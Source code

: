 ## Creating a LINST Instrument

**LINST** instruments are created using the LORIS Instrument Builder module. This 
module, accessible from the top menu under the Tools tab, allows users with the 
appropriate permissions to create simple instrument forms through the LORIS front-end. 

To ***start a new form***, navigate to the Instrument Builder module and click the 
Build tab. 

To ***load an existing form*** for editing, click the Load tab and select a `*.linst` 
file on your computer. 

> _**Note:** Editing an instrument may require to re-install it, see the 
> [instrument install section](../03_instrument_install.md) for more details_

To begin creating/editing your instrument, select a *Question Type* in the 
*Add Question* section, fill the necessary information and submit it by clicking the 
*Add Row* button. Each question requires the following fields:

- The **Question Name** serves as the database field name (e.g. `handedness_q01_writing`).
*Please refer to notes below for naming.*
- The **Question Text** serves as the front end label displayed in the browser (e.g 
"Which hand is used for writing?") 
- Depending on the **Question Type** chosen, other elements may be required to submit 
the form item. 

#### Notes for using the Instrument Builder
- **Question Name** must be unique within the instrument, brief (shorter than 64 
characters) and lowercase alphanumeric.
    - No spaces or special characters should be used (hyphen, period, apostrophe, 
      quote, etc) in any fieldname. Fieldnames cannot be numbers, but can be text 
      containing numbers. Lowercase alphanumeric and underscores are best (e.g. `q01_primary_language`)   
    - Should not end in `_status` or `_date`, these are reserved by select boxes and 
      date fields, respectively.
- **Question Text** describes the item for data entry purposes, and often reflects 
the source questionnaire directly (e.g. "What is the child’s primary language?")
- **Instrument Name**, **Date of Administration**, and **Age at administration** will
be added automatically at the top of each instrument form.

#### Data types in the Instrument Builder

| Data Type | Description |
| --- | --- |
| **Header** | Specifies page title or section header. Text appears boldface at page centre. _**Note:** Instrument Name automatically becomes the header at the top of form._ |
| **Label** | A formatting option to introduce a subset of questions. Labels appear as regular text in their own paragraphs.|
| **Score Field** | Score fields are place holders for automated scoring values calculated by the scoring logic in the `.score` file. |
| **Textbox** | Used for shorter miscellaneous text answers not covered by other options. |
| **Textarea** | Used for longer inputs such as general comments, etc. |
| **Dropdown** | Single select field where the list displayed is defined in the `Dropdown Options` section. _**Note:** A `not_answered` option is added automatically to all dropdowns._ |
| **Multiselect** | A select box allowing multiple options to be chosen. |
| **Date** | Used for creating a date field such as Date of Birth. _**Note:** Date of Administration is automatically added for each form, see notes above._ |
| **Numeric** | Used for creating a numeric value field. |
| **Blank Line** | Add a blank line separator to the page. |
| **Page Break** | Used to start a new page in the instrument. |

• [TASK INSTRUCTIONS]: Write out each line above containing "shorter".

• [TASK SOLUTION]:
- **Question Name** must be unique within the instrument, brief (shorter than 64 
| **Textbox** | Used for shorter miscellaneous text answers not covered by other options. |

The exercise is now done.